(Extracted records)
----------------------------------------
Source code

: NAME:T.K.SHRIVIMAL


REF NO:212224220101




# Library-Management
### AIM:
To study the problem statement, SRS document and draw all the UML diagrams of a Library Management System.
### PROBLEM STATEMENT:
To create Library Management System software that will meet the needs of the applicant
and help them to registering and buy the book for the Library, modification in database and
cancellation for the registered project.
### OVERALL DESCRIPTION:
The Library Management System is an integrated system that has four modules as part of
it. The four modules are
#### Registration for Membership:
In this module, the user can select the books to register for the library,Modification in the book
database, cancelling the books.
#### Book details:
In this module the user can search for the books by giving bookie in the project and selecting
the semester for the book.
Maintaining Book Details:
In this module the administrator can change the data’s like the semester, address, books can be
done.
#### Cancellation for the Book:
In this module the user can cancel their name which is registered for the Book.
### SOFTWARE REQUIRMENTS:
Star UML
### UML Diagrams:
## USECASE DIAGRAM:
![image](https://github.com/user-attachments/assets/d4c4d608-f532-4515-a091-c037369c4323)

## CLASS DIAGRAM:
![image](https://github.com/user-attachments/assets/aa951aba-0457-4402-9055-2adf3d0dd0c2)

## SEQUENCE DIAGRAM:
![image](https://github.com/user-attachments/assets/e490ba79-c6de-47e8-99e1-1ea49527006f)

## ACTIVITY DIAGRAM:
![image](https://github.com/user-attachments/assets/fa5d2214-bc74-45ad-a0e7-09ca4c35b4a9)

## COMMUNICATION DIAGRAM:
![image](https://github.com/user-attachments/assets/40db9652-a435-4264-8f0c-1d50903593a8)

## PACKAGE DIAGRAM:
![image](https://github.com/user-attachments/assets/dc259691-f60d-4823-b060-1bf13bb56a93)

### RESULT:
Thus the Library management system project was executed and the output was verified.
----------------------------------------
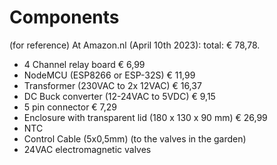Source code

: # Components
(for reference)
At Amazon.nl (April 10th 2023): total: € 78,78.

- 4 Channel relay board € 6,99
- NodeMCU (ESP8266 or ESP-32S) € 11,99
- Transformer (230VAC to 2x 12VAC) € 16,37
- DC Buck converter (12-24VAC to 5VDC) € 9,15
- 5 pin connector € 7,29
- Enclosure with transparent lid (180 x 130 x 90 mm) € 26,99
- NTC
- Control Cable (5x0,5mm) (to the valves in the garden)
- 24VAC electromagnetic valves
----------------------------------------
If a line above includes the string "this", pick it out.

In this module, the user can select the books to register for the library,Modification in the book
In this module the user can search for the books by giving bookie in the project and selecting
In this module the administrator can change the data’s like the semester, address, books can be
In this module the user can cancel their name which is registered for the Book.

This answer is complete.